What is needed:
Copy out, from the entries below, each line holding the string "momenteel".

+++ The input

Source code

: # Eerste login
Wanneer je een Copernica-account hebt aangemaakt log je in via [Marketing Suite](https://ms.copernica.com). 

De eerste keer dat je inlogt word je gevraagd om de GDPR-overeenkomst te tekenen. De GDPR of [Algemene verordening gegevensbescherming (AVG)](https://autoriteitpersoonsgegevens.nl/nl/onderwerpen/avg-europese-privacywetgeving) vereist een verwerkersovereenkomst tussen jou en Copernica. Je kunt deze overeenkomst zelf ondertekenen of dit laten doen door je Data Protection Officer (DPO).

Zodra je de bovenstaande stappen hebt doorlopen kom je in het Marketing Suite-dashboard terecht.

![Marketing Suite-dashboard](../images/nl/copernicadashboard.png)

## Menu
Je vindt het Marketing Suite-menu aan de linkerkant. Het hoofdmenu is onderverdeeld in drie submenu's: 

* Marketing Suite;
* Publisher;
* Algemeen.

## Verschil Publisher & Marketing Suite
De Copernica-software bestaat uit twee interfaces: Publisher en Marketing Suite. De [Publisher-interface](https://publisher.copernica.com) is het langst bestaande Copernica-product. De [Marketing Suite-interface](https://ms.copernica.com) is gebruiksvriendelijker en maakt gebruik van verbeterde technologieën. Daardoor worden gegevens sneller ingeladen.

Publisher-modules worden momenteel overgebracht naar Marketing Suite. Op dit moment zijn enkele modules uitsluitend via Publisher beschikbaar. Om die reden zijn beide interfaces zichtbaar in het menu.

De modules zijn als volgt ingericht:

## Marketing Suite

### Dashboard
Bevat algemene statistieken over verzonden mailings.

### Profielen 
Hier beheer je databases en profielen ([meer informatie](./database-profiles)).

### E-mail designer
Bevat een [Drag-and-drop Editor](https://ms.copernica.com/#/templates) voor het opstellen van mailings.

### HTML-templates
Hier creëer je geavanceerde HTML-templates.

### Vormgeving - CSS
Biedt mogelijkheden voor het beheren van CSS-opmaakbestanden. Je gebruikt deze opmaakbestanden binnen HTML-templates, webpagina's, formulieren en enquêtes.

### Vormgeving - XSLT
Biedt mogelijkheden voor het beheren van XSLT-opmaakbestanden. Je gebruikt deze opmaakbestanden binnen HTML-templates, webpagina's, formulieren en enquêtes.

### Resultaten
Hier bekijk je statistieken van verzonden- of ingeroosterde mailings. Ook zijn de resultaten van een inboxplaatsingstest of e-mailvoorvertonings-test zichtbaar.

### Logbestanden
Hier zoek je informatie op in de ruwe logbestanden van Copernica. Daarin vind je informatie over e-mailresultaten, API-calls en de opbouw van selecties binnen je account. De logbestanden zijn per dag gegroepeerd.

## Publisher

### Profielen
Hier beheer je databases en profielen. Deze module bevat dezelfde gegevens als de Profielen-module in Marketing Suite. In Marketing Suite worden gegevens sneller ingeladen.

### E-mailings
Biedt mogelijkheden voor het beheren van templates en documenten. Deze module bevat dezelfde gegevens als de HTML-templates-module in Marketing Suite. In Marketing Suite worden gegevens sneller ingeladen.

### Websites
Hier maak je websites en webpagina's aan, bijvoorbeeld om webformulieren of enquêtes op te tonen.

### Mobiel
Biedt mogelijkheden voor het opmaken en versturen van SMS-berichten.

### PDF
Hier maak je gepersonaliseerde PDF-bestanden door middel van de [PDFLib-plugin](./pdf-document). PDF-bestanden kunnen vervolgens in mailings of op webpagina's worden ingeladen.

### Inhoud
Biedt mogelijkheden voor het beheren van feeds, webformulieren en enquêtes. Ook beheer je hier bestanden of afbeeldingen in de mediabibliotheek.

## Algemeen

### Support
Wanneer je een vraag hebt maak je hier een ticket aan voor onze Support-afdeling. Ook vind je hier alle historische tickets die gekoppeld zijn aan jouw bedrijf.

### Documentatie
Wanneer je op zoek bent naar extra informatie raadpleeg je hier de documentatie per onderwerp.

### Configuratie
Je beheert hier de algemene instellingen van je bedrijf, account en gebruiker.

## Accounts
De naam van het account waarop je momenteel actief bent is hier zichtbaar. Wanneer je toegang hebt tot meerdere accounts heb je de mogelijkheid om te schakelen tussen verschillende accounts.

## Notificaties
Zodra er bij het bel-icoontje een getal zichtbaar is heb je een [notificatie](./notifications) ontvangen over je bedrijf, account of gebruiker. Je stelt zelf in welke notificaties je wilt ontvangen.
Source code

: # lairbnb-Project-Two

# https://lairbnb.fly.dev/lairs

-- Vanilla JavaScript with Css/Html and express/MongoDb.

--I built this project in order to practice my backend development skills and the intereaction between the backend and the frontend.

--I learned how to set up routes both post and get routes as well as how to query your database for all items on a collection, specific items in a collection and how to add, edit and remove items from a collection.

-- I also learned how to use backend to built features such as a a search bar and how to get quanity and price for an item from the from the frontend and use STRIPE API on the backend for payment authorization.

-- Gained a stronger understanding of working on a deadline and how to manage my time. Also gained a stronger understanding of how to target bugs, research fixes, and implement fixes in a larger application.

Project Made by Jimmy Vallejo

++++++

Exercise response:
Publisher-modules worden momenteel overgebracht naar Marketing Suite. Op dit moment zijn enkele modules uitsluitend via Publisher beschikbaar. Om die reden zijn beide interfaces zichtbaar in het menu.
De naam van het account waarop je momenteel actief bent is hier zichtbaar. Wanneer je toegang hebt tot meerdere accounts heb je de mogelijkheid om te schakelen tussen verschillende accounts.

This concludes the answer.